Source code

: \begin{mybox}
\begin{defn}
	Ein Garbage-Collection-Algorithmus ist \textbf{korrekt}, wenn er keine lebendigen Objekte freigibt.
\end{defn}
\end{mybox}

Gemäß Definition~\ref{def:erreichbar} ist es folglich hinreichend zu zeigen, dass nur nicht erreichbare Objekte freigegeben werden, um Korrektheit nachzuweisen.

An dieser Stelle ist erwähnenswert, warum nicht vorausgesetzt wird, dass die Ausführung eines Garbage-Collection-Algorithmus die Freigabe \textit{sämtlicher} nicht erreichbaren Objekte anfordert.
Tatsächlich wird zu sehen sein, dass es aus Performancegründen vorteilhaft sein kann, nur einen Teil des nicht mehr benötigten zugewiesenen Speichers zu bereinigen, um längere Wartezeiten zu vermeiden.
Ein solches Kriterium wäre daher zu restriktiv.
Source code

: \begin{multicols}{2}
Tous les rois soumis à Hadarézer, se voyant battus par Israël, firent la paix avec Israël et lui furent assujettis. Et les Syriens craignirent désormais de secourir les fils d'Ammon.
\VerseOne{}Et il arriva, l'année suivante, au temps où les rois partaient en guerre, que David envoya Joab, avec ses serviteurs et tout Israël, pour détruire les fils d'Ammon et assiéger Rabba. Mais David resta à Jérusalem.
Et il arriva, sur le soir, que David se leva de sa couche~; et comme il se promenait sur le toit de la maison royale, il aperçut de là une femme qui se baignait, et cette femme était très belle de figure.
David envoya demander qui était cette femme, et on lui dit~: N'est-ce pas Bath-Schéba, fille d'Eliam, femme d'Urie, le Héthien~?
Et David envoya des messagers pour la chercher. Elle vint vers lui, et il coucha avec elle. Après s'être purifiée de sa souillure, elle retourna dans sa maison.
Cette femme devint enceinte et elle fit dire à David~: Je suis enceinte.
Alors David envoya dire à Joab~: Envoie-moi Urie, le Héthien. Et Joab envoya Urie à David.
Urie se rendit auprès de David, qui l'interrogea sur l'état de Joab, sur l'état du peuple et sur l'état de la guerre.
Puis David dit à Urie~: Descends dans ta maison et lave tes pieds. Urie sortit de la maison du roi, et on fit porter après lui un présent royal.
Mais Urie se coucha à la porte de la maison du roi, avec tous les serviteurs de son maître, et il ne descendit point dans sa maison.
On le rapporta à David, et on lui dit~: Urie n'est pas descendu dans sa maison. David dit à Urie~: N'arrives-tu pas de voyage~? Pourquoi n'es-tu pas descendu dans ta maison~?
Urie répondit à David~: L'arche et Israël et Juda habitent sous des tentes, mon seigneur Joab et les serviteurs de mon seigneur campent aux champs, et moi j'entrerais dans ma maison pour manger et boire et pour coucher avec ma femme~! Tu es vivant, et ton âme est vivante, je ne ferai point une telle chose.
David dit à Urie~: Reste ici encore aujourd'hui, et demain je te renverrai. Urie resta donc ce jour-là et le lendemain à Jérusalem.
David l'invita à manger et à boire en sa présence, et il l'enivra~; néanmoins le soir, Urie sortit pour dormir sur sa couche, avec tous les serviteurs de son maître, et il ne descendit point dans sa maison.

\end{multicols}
--------------------------------
## Exercise
Each line that contains "begin" is to be copied from the listing above.

## Result below
: \begin{mybox}
\begin{defn}
: \begin{multicols}{2}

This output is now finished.